Browse DevX
Sign up for e-mail newsletters from DevX


SALT or VoiceXML For Speech Applications?

Competing speech-recognition standards, SALT and VoiceXML, are remarkably similar in what they achieve. But for the developer, there are important distinctions in how each language behaves. Microsoft's Stephen Potter details the technical and philosophical differences between the two so you can choose the right specification for your needs.

ALT and VoiceXML are both markup languages for writing applications that use voice input and/or output. Both languages were developed by industry consortia (the SALT Forum and the VoiceXML Forum, respectively), and both were contributed to W3C as part of their ongoing work on speech standards.

So why two specifications? Mainly because they were designed to address different needs, and they were designed at different stages in the life cycle of the Web. VoiceXML arose out of a need to define a markup language for over-the-telephone dialogs—Interactive Voice Response, or IVR, applications—and at a time (1999) when many pieces of the Web infrastructure as we know it today had not matured. SALT arose out of the need to enable speech across a wider range of devices, from telephones to PDAs to desktop PCs, and to allow telephony (voice-only) and multimodal (combined voice and visual) dialogs. SALT was also designed at a time (2002) when many key Web technologies have become well-established (XML, DOM, XPath, etc.).
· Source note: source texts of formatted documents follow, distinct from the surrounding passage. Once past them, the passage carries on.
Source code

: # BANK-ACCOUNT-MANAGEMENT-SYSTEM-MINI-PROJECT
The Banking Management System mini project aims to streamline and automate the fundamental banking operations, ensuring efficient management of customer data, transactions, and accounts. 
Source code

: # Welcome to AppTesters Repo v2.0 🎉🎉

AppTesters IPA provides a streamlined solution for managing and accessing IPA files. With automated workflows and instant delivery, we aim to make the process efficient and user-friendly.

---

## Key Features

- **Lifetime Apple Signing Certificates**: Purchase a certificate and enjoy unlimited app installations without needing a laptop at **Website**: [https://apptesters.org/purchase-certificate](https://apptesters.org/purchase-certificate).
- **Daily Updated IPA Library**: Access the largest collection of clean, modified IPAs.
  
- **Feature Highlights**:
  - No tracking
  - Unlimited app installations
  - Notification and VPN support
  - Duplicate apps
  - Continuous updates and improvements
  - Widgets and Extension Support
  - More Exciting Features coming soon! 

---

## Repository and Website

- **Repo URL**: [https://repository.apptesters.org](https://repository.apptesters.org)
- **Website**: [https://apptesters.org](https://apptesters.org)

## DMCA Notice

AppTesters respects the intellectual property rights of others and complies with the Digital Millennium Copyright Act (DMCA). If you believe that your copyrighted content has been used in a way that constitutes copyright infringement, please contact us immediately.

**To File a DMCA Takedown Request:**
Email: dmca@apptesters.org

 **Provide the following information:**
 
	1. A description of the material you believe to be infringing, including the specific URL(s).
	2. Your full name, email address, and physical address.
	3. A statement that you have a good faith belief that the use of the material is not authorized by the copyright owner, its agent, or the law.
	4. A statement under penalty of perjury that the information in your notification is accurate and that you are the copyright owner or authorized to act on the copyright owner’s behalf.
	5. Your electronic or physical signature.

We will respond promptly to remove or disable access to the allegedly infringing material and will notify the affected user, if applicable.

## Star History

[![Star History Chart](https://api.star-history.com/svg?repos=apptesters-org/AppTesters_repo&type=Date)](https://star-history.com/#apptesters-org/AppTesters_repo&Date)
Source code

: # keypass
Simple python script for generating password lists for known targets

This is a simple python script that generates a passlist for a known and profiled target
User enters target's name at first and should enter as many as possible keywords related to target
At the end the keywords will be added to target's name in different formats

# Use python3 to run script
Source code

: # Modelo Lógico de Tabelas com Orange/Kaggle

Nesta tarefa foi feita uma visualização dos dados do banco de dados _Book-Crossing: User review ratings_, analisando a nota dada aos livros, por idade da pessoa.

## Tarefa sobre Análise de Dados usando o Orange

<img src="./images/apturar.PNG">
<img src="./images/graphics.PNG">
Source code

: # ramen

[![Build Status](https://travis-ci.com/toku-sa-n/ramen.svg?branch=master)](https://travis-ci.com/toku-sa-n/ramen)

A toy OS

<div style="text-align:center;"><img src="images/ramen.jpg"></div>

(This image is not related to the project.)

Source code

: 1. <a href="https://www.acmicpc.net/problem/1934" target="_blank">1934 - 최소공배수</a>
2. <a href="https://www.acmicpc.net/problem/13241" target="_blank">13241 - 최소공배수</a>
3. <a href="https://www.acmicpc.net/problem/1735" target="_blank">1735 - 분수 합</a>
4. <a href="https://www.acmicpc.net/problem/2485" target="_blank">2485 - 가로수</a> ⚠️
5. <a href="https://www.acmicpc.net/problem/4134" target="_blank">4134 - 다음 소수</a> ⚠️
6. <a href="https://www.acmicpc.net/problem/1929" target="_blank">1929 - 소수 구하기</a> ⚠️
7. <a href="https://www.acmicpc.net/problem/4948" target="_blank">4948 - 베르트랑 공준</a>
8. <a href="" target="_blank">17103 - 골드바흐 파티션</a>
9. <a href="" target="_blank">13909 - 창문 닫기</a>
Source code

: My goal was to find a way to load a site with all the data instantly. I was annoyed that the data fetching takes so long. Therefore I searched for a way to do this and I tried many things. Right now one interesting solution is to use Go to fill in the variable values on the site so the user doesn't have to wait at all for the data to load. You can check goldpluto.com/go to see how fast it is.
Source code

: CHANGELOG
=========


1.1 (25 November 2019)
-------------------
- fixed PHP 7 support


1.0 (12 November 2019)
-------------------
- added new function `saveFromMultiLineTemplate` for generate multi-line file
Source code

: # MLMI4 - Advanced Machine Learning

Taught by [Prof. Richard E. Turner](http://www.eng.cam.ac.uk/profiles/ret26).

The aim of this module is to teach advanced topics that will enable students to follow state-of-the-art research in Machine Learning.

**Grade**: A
I will declare my interest here: I represent Microsoft in the SALT Forum's Technical Working Group. However, I have studied SALT and VoiceXML in depth, and will use this forum to take an objective look at the two specifications, and point out the main technical differences between them in an unbiased way. You can decide for yourself which specification is most suitable for your applications. (See Sidebar: Developer Communities)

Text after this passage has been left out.